La fidelidad al ideal de imitar a Cristo es lo que dio vida y fecundidad al mundo prehispánico que aguardaba el Evangelio, que es el sello de Cristo. Y en la perseverancia del Evangelio de Cristo se concibe la civilización de la alegría y la paz.

En un mundo donde el conocimiento no trasciende más allá de la lógica de la transacción relativista y secularizadora, sin darnos cuenta el proceso iniciado con las palabras que recordamos en Mt. 28, 18-20 continúa. Las palabras dirigidas a un grupo de once discípulos para que vayan al mundo, no para tener éxito, sino para cumplir una misión. La misión de llevar la caridad de Cristo al Nuevo Mundo para preparar y fundar la civilización de los redimidos, se vio engalanada por la pobreza franciscana de los Doce Apóstoles, de América, franciscanos en 1524.

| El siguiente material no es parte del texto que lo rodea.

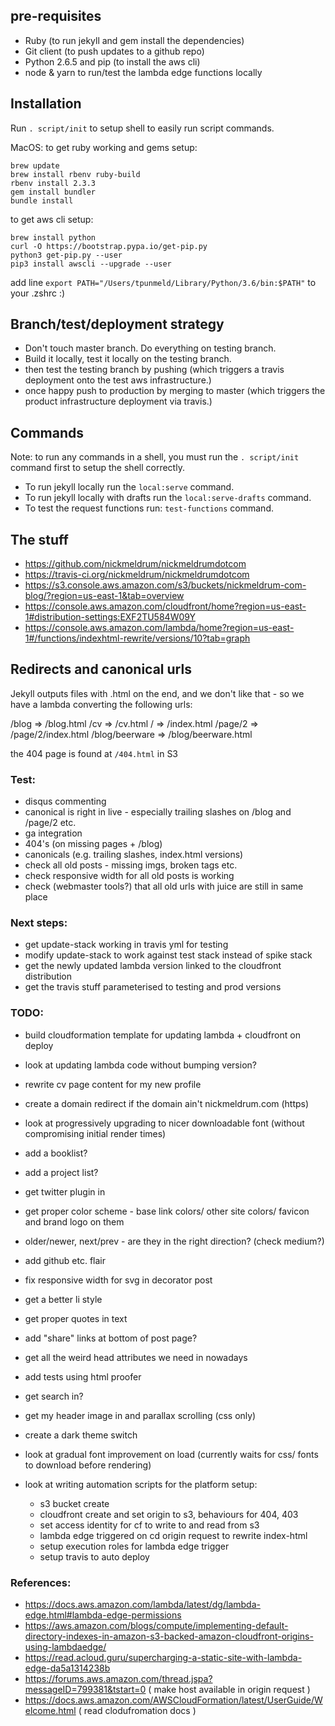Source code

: ## pre-requisites

 * Ruby (to run jekyll and gem install the dependencies)
 * Git client (to push updates to a github repo)
 * Python 2.6.5 and pip (to install the aws cli)
 * node & yarn to run/test the lambda edge functions locally

## Installation

Run `. script/init` to setup shell to easily run script commands.

MacOS: to get ruby working and gems setup:
```
brew update
brew install rbenv ruby-build
rbenv install 2.3.3
gem install bundler
bundle install
```

to get aws cli setup:
```
brew install python
curl -O https://bootstrap.pypa.io/get-pip.py
python3 get-pip.py --user
pip3 install awscli --upgrade --user
```
add line
`export PATH="/Users/tpunmeld/Library/Python/3.6/bin:$PATH"`
to your .zshrc :)

## Branch/test/deployment strategy

 * Don't touch master branch. Do everything on testing branch.
 * Build it locally, test it locally on the testing branch.
 * then test the testing branch by pushing (which triggers a travis deployment onto the test aws infrastructure.)
 * once happy push to production by merging to master (which triggers the product infrastructure deployment via travis.)

## Commands

Note: to run any commands in a shell, you must run the `. script/init` command first to setup the shell correctly.

 * To run jekyll locally run the `local:serve` command.
 * To run jekyll locally with drafts run the `local:serve-drafts` command.
 * To test the request functions run: `test-functions` command.

## The stuff

 * https://github.com/nickmeldrum/nickmeldrumdotcom
 * https://travis-ci.org/nickmeldrum/nickmeldrumdotcom
 * https://s3.console.aws.amazon.com/s3/buckets/nickmeldrum-com-blog/?region=us-east-1&tab=overview
 * https://console.aws.amazon.com/cloudfront/home?region=us-east-1#distribution-settings:EXF2TU584W09Y
 * https://console.aws.amazon.com/lambda/home?region=us-east-1#/functions/indexhtml-rewrite/versions/10?tab=graph

## Redirects and canonical urls

Jekyll outputs files with .html on the end, and we don't like that - so we have a lambda converting the following urls:

/blog => /blog.html
/cv => /cv.html
/ => /index.html
/page/2 => /page/2/index.html
/blog/beerware => /blog/beerware.html

the 404 page is found at `/404.html` in S3

### Test:

 * disqus commenting
 * canonical is right in live - especially trailing slashes on /blog and /page/2 etc.
 * ga integration
 * 404's (on missing pages + /blog)
 * canonicals (e.g. trailing slashes, index.html versions)
 * check all old posts - missing imgs, broken tags etc.
 * check responsive width for all old posts is working
 * check (webmaster tools?) that all old urls with juice are still in same place

### Next steps:
 
 * get update-stack working in travis yml for testing
 * modify update-stack to work against test stack instead of spike stack
 * get the newly updated lambda version linked to the cloudfront distribution
 * get the travis stuff parameterised to testing and prod versions

### TODO:

 * build cloudformation template for updating lambda + cloudfront on deploy
 * look at updating lambda code without bumping version?
 * rewrite cv page content for my new profile
 * create a domain redirect if the domain ain't nickmeldrum.com (https)
 * look at progressively upgrading to nicer downloadable font (without compromising initial render times)
 * add a booklist?
 * add a project list?
 * get twitter plugin in
 * get proper color scheme - base link colors/ other site colors/ favicon and brand logo on them
 * older/newer, next/prev - are they in the right direction? (check medium?)
 * add github etc. flair
 * fix responsive width for svg in decorator post
 * get a better li style
 * get proper quotes in text
 * add "share" links at bottom of post page?
 * get all the weird head attributes we need in nowadays
 * add tests using html proofer
 * get search in?
 * get my header image in and parallax scrolling (css only)
 * create a dark theme switch
 * look at gradual font improvement on load (currently waits for css/ fonts to download before rendering)

 * look at writing automation scripts for the platform setup:
   * s3 bucket create
   * cloudfront create and set origin to s3, behaviours for 404, 403
   * set access identity for cf to write to and read from s3
   * lambda edge triggered on cd origin request to rewrite index-html
   * setup execution roles for lambda edge trigger
   * setup travis to auto deploy

### References:

 * https://docs.aws.amazon.com/lambda/latest/dg/lambda-edge.html#lambda-edge-permissions
 * https://aws.amazon.com/blogs/compute/implementing-default-directory-indexes-in-amazon-s3-backed-amazon-cloudfront-origins-using-lambdaedge/
 * https://read.acloud.guru/supercharging-a-static-site-with-lambda-edge-da5a1314238b
 * https://forums.aws.amazon.com/thread.jspa?messageID=799381&tstart=0 ( make host available in origin request )
 * https://docs.aws.amazon.com/AWSCloudFormation/latest/UserGuide/Welcome.html ( read clodufromation docs )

No podía ser de otra manera. Cuando la Solemnidad del Sermón de la Montaña, Cristo el Nuevo Moisés, proclama la Carta Magna de la verdadera felicidad (Mt. 5, 3-12). La causa de esta felicidad desconcertante y contradictoria a la naturaleza humana, es que la misión de anunciar a Cristo supera todo sufrimiento y obstáculo en la propagación del reinado de Dios. Y mientras mayor sea la fidelidad empeñada, mayor es la presencia y el apremio de la intervención divina para que los infieles conozcan y se vuelvan a Dios.

Pues de manera semejante, Fray Francisco de los Ángeles, ministro general de los franciscanos en 1523, envió a sus doce compañeros con palabras como éstas: “Porque en esta tierra de la Nueva España…, Cristo no goza de las ánimas que con su sangre compró… Y sintiendo esto, y siguiendo las pisadas de nuestro padre San Francisco, acordé enviaros a aquellas partes, mandando en virtud de santa obediencia aceptéis este trabajoso peregrinaje”.

Les recuerda cómo los apóstoles anduvieron “por el mundo predicando la fe con mucha pobreza y trabajos, levantando la bandera de la Cruz en partes extrañas, en cuya demanda perdieron la vida con mucha alegría por amor de Dios y del prójimo, sabiendo que en estos dos mandamientos se encierra toda la ley y profetas”.

Con estos precedentes, nuestra civilización -como lo atestiguan numerosos templos, monumentos y obras diversas- se plantó y desarrolló en torno a una iglesia, mas no a una factoría, como sucedió con los colonos protestantes. “El misionero penetraba en el corazón de los países y erigía, no un negocio, sino una iglesia, y a su sombra florecía la vida civil. Nuestros pueblos nacieron de la fe, no del comercio”. Y fueron apóstoles los que labraron el alma de México (y de los países hispanoamericanos) y fijaron su destino perenne.

Así sucede cuando no se pretende ningún bien o interés temporal, sino una verdadera misión de servicio sostenida por la fe, la humildad, el fervor y muy especialmente por la pobreza y la gratuidad, que identifica al evangelizador con el evangelizado. Pues todo evangelizado posee un deseo inconsciente de una interminable Novedad que cuando la recibe y acepta fielmente, se prolonga en su vida mientras la comparte.

Por eso, los indios andaban tras los doce apóstoles: “y se maravillaron de verlos con tan desarrapado traje, diferente de la gallardía que en los soldados españoles habían visto. Y decían unos a otros: ¿Qué hombres son éstos tan pobres?, ¿qué manera de ropa es ésta que traen? No son éstos como los otros cristianos de Castilla”.

Estos indios, después de un tiempo y circunstancia pertinentes, verán en ellos la sucesión apostólica por la persona de Juan Diego, pobre, sencillo e insignificante, enviado de Santa María de Guadalupe para proclamar las maravillas de Dios al Nuevo Mundo. Tanto, que “en un siglo, un continente se descubrió, se pobló, se colonizó, empezando por crear los medios de sustento que no poseía y en el que fue necesario ‘aclimatar desde las vacas, los caballos y los cerdos, hasta el trigo y los repollos, y las rosas y los claveles’; esto es, muchas de las cosas útiles o bellas que el hombre requiere conocer para vivir”.

Ignorar este conocimiento, es rechazar la autenticidad y novedad de nuestro liderazgo de paz y bien para la humanidad.